_Activity_. Each line of the data that includes the string "onda" is to be copied out.

[Collected data entries]
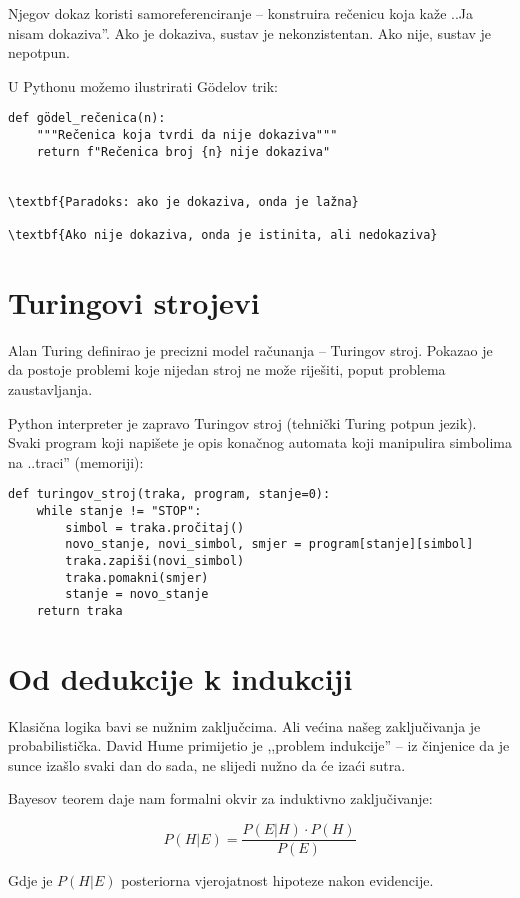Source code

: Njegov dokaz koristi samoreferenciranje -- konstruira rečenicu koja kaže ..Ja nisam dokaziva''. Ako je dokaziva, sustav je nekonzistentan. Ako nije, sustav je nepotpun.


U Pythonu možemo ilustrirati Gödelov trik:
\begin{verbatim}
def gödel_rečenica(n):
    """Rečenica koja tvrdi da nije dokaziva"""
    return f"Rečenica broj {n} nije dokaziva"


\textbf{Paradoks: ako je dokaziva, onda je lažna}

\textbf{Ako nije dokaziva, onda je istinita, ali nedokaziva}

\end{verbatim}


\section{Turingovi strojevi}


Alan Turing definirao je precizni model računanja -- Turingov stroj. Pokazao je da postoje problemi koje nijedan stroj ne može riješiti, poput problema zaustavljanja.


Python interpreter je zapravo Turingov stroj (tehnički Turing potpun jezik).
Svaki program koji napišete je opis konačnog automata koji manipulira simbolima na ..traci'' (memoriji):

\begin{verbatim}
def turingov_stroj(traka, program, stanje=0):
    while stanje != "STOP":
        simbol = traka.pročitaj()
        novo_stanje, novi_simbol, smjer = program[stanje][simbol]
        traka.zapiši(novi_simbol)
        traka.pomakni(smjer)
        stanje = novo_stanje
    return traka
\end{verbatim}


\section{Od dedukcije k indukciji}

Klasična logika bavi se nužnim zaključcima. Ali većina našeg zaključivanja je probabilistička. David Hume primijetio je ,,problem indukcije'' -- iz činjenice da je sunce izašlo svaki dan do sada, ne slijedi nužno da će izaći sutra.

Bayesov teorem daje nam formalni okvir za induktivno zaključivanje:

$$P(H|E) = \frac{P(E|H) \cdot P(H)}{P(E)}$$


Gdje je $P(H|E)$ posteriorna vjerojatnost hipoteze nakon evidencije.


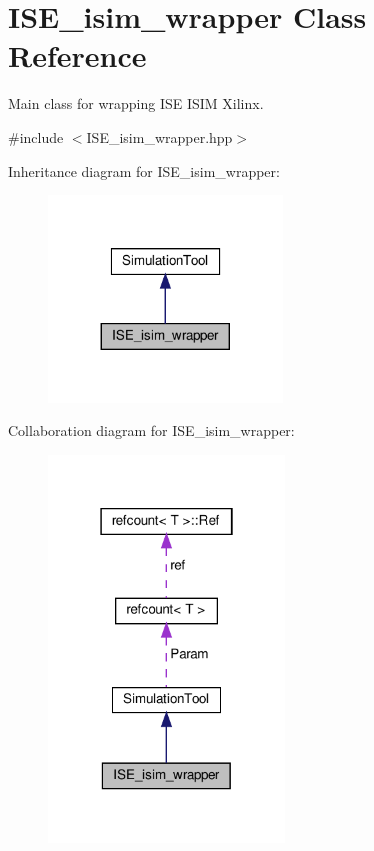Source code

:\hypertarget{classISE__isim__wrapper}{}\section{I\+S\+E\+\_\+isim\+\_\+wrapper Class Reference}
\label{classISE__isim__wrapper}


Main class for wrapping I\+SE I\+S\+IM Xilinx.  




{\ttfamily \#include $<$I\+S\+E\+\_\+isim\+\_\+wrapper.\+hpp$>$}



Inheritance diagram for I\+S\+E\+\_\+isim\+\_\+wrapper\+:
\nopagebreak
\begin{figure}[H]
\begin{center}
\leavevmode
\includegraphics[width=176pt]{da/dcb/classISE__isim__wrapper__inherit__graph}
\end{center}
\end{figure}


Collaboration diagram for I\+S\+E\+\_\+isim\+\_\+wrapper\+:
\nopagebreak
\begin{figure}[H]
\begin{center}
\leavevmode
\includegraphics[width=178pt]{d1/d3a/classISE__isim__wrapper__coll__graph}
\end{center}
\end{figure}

* * *

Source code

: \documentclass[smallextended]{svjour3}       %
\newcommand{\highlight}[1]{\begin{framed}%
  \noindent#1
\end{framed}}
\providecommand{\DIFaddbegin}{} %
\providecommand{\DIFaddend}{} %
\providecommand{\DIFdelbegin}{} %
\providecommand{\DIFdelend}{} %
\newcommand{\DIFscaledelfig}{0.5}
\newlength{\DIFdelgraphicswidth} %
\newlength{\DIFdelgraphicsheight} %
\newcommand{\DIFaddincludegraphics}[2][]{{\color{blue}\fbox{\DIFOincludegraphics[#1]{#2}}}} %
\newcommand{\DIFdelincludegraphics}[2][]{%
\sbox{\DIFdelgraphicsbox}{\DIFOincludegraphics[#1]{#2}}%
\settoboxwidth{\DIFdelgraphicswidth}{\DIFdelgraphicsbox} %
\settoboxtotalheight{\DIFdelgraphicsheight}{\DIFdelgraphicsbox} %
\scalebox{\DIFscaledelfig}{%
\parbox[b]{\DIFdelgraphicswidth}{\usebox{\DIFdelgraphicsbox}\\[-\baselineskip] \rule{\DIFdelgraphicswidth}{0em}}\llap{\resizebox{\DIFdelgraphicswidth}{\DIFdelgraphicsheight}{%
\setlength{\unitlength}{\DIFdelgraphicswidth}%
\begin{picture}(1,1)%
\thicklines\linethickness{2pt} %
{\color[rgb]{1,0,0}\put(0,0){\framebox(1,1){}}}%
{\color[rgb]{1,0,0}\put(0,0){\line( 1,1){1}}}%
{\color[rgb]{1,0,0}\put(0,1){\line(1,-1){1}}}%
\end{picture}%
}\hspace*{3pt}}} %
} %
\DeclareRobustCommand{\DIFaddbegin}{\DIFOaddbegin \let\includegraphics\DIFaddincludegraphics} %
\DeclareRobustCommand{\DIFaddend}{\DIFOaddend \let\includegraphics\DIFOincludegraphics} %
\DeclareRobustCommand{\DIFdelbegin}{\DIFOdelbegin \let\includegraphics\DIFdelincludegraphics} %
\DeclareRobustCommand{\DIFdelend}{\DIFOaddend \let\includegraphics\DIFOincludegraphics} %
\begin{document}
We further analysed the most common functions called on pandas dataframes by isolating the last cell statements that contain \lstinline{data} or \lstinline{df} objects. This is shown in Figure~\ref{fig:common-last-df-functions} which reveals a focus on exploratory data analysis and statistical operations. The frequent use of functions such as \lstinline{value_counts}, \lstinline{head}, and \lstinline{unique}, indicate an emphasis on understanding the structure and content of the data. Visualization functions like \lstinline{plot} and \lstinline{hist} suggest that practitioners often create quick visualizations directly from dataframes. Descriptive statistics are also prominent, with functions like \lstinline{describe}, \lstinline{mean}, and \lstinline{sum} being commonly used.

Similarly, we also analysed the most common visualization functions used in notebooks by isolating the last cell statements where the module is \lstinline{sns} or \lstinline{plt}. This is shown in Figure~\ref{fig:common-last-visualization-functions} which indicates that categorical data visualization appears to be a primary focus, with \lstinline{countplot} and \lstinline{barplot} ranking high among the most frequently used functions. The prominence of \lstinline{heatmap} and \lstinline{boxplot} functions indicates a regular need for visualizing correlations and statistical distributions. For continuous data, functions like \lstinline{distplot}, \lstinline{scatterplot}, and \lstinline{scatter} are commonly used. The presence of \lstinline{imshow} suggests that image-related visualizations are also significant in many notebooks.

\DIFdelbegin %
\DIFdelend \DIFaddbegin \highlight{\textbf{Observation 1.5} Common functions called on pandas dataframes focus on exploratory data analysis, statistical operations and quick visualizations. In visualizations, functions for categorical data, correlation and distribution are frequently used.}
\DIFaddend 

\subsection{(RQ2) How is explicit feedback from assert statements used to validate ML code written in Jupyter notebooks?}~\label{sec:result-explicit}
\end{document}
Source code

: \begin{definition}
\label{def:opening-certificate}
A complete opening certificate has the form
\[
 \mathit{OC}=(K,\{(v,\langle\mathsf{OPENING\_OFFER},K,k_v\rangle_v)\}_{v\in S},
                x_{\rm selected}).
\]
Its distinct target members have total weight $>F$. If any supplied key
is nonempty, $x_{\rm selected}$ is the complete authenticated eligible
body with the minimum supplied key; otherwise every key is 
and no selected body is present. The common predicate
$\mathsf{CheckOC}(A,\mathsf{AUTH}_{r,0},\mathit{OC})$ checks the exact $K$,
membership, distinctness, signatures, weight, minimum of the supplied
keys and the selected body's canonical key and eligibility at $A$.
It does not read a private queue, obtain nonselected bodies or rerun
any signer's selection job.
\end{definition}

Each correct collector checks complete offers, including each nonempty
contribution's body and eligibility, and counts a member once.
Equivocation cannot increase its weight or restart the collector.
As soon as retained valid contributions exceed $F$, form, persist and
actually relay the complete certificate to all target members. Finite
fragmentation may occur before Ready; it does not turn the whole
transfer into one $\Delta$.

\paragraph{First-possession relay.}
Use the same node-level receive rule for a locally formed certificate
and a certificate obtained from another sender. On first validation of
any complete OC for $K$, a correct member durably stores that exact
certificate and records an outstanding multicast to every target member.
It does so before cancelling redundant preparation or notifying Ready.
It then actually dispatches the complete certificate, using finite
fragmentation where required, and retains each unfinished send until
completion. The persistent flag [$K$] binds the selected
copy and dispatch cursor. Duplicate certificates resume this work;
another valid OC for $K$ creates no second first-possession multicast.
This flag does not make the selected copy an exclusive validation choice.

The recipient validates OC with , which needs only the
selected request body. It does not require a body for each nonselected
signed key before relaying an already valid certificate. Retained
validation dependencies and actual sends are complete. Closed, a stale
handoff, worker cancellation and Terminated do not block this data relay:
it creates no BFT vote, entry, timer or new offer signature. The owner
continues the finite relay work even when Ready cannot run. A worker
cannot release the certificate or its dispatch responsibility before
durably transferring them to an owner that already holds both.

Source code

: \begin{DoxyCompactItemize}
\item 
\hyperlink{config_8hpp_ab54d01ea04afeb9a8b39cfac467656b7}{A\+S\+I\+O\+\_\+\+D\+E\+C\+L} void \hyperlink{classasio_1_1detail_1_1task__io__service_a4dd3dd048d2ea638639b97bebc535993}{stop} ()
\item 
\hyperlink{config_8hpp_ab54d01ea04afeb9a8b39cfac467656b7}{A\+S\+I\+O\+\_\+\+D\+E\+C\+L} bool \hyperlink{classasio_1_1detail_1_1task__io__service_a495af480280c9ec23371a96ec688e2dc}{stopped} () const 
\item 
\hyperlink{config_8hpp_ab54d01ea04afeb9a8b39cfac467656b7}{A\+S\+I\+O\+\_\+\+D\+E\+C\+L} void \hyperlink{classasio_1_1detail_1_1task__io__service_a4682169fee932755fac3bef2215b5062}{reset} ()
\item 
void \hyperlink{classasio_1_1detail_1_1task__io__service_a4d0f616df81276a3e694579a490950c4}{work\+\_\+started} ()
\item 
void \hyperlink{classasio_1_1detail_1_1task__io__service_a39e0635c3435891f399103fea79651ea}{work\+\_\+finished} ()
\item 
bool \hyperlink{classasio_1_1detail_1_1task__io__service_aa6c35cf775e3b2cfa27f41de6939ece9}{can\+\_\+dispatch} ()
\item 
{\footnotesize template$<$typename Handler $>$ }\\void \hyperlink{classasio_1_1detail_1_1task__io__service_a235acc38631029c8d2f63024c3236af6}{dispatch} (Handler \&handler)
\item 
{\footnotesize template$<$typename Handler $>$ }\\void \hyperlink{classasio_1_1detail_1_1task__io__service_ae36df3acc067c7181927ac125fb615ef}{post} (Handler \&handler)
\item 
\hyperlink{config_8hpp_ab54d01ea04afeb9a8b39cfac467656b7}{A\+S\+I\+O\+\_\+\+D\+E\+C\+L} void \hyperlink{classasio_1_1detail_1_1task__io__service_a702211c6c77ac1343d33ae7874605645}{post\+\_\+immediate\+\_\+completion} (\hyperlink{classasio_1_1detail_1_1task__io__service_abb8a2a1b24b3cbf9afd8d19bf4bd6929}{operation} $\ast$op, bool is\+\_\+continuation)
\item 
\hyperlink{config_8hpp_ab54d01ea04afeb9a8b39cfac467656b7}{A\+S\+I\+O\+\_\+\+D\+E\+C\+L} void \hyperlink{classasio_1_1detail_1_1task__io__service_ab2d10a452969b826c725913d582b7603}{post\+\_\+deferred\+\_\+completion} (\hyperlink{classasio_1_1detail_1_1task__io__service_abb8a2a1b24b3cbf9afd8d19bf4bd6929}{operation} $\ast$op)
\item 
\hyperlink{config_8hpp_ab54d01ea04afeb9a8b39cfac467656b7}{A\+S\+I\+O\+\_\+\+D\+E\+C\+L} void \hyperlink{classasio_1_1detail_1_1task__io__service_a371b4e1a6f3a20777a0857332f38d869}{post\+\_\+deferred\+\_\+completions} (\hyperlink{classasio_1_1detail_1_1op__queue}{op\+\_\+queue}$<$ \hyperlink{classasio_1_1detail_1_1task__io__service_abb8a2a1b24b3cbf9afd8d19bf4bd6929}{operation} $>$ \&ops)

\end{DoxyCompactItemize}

_Output_.
\textbf{Paradoks: ako je dokaziva, onda je lažna}
\textbf{Ako nije dokaziva, onda je istinita, ali nedokaziva}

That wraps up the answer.